WHAT YOU NEED TO DO: Every line from the one with "disguish words though" to the one with "Representations of word", including those two, is to be copied exactly; all other lines of the entries below are left out.

** MATERIAL FOR THE TASK follows **

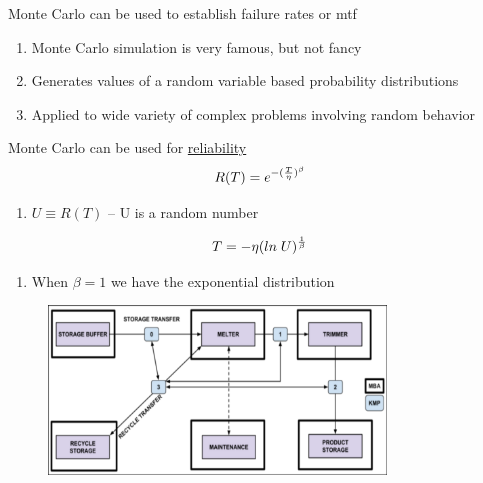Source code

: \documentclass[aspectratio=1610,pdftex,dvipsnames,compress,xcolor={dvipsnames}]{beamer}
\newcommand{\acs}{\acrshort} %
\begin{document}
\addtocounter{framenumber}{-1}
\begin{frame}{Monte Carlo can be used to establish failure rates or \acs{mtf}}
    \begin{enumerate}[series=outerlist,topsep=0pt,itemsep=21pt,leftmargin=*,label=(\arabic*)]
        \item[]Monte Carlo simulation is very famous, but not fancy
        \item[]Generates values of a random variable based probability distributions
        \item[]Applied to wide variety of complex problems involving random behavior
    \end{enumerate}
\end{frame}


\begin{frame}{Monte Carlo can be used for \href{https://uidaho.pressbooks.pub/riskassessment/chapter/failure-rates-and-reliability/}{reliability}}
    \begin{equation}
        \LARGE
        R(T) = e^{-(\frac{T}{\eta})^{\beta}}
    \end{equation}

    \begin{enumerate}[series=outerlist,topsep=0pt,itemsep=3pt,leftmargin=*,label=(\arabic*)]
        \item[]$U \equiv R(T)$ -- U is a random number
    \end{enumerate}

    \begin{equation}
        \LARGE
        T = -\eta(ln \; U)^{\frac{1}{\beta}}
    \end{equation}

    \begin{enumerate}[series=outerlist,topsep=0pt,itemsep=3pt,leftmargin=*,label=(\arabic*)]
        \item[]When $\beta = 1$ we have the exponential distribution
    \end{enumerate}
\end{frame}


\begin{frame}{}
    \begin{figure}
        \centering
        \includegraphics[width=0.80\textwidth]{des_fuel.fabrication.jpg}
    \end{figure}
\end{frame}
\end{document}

** End of MATERIAL FOR THE TASK **
** MATERIAL FOR THE TASK follows **

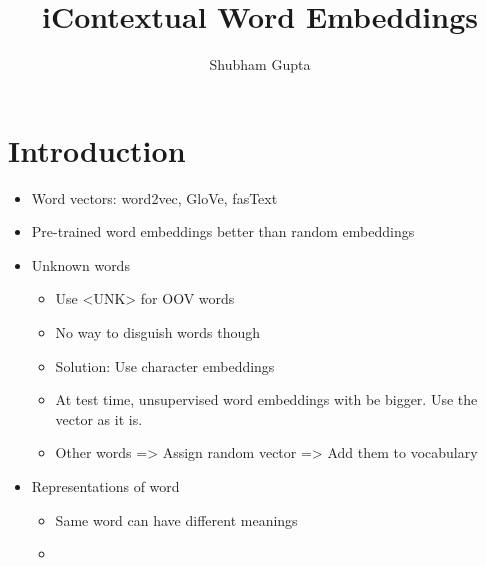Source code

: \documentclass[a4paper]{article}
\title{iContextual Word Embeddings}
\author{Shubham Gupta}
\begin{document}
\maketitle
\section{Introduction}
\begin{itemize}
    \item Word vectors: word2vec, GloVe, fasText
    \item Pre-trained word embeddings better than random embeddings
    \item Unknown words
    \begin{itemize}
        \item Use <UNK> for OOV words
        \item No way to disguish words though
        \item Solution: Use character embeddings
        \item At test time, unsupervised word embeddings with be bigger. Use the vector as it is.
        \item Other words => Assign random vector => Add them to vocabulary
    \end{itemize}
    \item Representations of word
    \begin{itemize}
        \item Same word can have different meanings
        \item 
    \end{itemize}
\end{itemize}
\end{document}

** End of MATERIAL FOR THE TASK **

ANSWER:
        \item No way to disguish words though
        \item Solution: Use character embeddings
        \item At test time, unsupervised word embeddings with be bigger. Use the vector as it is.
        \item Other words => Assign random vector => Add them to vocabulary
    \end{itemize}
    \item Representations of word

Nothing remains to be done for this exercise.